_REQUIRED ACTION_. Scan the entries for "github". Every line that holds it is to be copied.
** RECORDS FOR PROCESSING follows **
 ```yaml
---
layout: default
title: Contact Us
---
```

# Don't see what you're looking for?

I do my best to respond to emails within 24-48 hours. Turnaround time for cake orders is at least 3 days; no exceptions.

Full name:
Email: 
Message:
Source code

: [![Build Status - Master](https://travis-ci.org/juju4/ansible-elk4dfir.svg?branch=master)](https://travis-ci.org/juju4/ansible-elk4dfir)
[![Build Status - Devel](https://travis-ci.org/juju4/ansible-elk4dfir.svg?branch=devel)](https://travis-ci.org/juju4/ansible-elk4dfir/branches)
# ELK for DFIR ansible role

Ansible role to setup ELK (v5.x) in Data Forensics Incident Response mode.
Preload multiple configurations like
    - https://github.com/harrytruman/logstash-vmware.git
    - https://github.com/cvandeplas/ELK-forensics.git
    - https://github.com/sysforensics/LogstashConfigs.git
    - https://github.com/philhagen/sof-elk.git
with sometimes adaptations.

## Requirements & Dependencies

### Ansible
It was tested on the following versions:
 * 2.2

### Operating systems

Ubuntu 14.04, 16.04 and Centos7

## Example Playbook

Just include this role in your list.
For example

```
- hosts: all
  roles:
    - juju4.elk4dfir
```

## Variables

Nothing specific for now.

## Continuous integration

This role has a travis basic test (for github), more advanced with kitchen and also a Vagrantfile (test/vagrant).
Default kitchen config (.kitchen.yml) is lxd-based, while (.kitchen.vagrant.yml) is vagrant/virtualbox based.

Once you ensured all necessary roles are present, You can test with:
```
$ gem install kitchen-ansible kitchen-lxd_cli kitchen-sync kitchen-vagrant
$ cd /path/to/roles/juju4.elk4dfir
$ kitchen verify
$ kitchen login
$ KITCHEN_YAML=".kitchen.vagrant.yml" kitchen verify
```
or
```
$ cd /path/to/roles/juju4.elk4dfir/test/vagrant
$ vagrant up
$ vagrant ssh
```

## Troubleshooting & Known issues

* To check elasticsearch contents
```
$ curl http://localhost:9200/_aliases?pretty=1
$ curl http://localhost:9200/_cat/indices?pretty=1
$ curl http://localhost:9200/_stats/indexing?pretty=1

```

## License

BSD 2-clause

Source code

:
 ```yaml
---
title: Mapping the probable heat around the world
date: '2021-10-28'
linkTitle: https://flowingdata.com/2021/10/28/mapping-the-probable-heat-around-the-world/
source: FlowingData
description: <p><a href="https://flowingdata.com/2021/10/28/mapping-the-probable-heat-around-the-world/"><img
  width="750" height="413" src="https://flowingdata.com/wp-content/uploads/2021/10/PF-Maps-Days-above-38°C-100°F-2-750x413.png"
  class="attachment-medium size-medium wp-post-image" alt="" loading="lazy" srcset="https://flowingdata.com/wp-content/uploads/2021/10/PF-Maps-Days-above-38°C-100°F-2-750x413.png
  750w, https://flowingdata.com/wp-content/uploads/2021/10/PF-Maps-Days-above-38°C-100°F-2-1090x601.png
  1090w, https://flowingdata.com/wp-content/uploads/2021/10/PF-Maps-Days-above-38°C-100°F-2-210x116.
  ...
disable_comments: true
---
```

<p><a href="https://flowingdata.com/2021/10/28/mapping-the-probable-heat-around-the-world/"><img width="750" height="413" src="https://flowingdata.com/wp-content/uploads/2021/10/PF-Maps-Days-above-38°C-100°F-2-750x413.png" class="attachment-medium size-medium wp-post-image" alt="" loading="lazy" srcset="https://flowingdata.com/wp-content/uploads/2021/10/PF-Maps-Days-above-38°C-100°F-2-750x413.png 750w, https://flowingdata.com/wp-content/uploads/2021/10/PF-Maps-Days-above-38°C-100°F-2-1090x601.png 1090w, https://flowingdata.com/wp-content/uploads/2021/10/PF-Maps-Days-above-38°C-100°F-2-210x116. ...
** End of RECORDS FOR PROCESSING **
_EXERCISE OUTPUT_.
    - https://github.com/harrytruman/logstash-vmware.git
    - https://github.com/cvandeplas/ELK-forensics.git
    - https://github.com/sysforensics/LogstashConfigs.git
    - https://github.com/philhagen/sof-elk.git
This role has a travis basic test (for github), more advanced with kitchen and also a Vagrantfile (test/vagrant).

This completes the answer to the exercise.